Story by Ahmed Vahdat — telegraph.com — Iran is reviewing a decades-old law that requires women to wear a hijab, as authorities struggle to quell protests over the dress code that have been ongoing for more than two months. The hijab has become the subject of daily protests since the death of Mahsa Amini in police custody after she was reportedly arrested for wearing her headscarf incorrectly – Twitter President Ebrahim Raisi said on Saturday in televised comments that Iran’s republican and Islamic foundations were constitutionally entrenched, but that there were “methods of implementing the constitution that can be flexible”. It came a day after the country’s attorney general said parliament and the judiciary were reviewing legislation requiring a head covering. “Both parliament and the judiciary are working (on the issue)” and results will be presented “in a week or two”, said Mohammad Jafar Montazeri.
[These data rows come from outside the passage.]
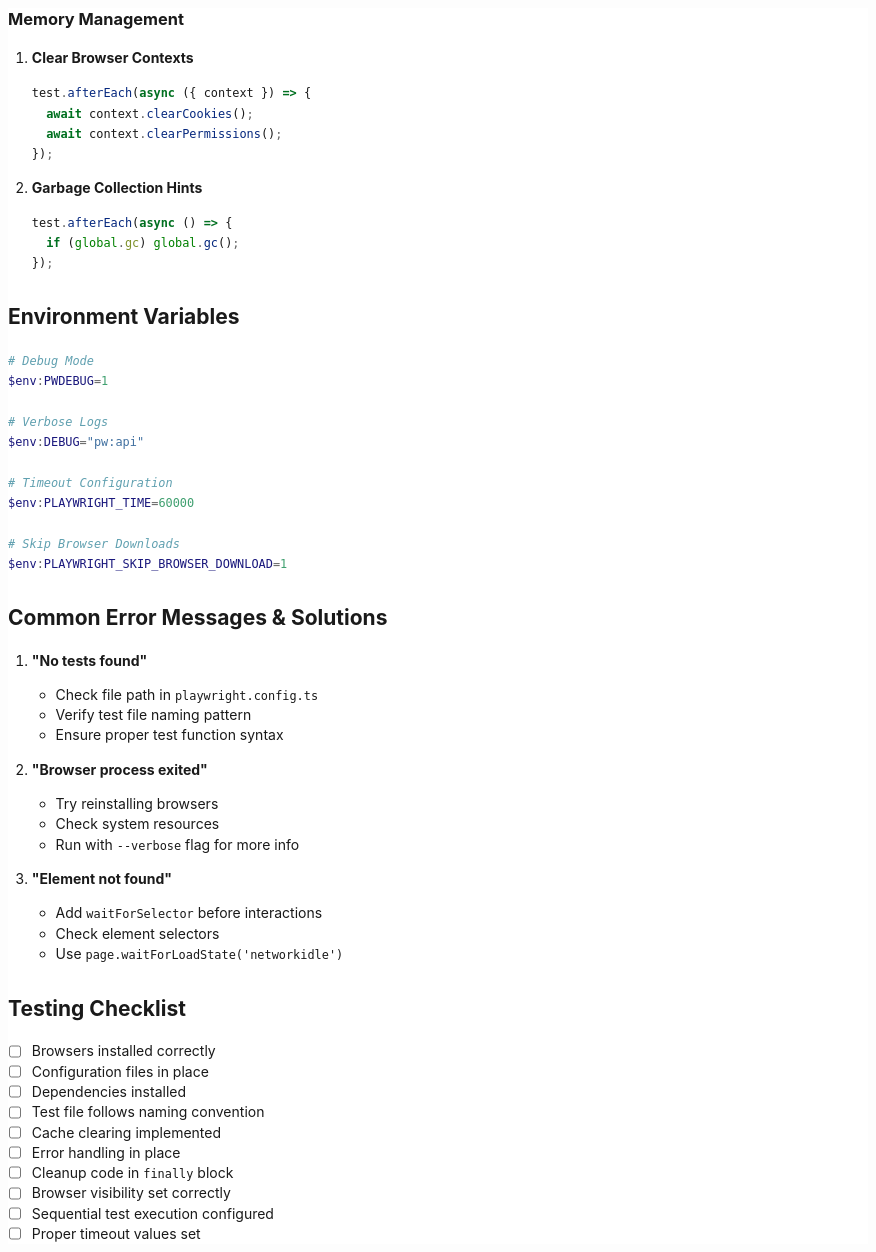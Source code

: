 ### Memory Management
1. **Clear Browser Contexts**
   ```typescript
   test.afterEach(async ({ context }) => {
     await context.clearCookies();
     await context.clearPermissions();
   });
   ```

2. **Garbage Collection Hints**
   ```typescript
   test.afterEach(async () => {
     if (global.gc) global.gc();
   });
   ```

## Environment Variables
```powershell
# Debug Mode
$env:PWDEBUG=1

# Verbose Logs
$env:DEBUG="pw:api"

# Timeout Configuration
$env:PLAYWRIGHT_TIME=60000

# Skip Browser Downloads
$env:PLAYWRIGHT_SKIP_BROWSER_DOWNLOAD=1
```

## Common Error Messages & Solutions

1. **"No tests found"**
   - Check file path in `playwright.config.ts`
   - Verify test file naming pattern
   - Ensure proper test function syntax

2. **"Browser process exited"**
   - Try reinstalling browsers
   - Check system resources
   - Run with `--verbose` flag for more info

3. **"Element not found"**
   - Add `waitForSelector` before interactions
   - Check element selectors
   - Use `page.waitForLoadState('networkidle')`

## Testing Checklist

- [ ] Browsers installed correctly
- [ ] Configuration files in place
- [ ] Dependencies installed
- [ ] Test file follows naming convention
- [ ] Cache clearing implemented
- [ ] Error handling in place
- [ ] Cleanup code in `finally` block
- [ ] Browser visibility set correctly
- [ ] Sequential test execution configured
- [ ] Proper timeout values set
The headscarf became obligatory for all women in Iran in April 1983, four years after the Islamic Revolution that overthrew the US-backed monarchy.
Hijab remains a highly sensitive issue
It remains a highly sensitive issue in a country where conservatives insist it should be compulsory, while reformists want to leave it up to individual choice. The hijab has become the subject of daily nationwide protests since the death of Mahsa Amini in police custody in September after she was reportedly arrested for wearing her headscarf incorrectly.
According to human rights groups, so far, more than 460 people have been killed by security forces across the country, with 50 children among them. Anti-regime protests across Iran continued on Friday. It came as Iran’s security forces reportedly demolished the home of the brother of Elnaz Rekabi, the country’s climbing champion who controversially competed without her hijab during a recent event in South Korea. Footage posted online and shared by Davood Rekabi on Saturday showed a house reduced to rubble, with furniture and a box of medals piled up on the ground (see below). An unidentified man off camera can be heard saying: “Where is the justice? This is the result of living in a country where its champion wins so many medals [but] her brother is hit with pepper spray and his modest working-class home demolished.”
Members of the regime’s cultural mobilisation force and security personnel were behind the demolition in the Zanjanrood city in the west of Iran, a source close to the Rekabi family told local press. Mr Rekabi has also reportedly been fined 168m tomans (£4,000) for allegedly building his home without a construction licence. Elnaz Rekabi received a hero’s welcome on her return to Tehran in October but later appeared on the state TV saying her scarf “had slipped off accidentally during the competition”. She has not been seen in public since and is believed to be under house arrest.